Succession of satellites keep eye on Earth

Excerpt from the January 22, 1966 issue of Science News Letter

Mount Etna

VIEW FROM ABOVE  A plume of gas and ash spill from Mount Etna in this image captured December 3 by the Landsat 8 satellite. A fleet of Earth-monitoring satellites was proposed in 1966; Landsat 8, launched in 2013, is the youngest.

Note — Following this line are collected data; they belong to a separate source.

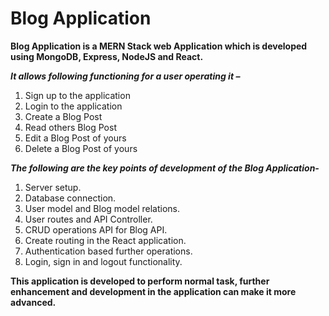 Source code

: # Blog Application
**Blog Application is a MERN Stack web Application which is developed using MongoDB, Express, NodeJS and React.**

***It allows following functioning for a user operating it –***

1. Sign up to the application
2. Login to the application
3. Create a Blog Post
4. Read others Blog Post
5. Edit a Blog Post of yours
6. Delete a Blog Post of yours

***The following are the key points of development of the Blog Application-***

1. Server setup.
2. Database connection.
3. User model and Blog model relations.
4. User routes and API Controller.
5. CRUD operations API for Blog API.
6. Create routing in the React application.
7. Authentication based further operations.
8. Login, sign in and logout functionality.

**This application is developed to perform normal task, further enhancement and development in the application can make it more advanced.**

Search for water, oil aided by spacecraft — The secret sources of water, fuel and minerals … may be discovered by using a new tool for geologists — an orbiting spacecraft. Cameras which detect infrared, ultraviolet and visible light and which orbit at a height of 100 or more miles will be an immense aid to geologists mapping the contours … of the Earth’s surface. — Science News Letter, January 22, 1966


Six years later, in 1972, NASA and the U.S. Geological Survey launched the first of the Landsat satellites, spacecraft built to gather images of Earth. The latest, Landsat 8, debuted in 2013 and sends a minimum of 400 scenes a day. Its specialized cameras can monitor plankton and sediment in shallow waters, measure land temperatures and track dust and smoke moving through the atmosphere. Data from the Landsat satellites have informed climate and carbon cycle research, disaster recovery and urban planning. Last April, NASA announced that work had begun on Landsat 9, planned for launch in 2023.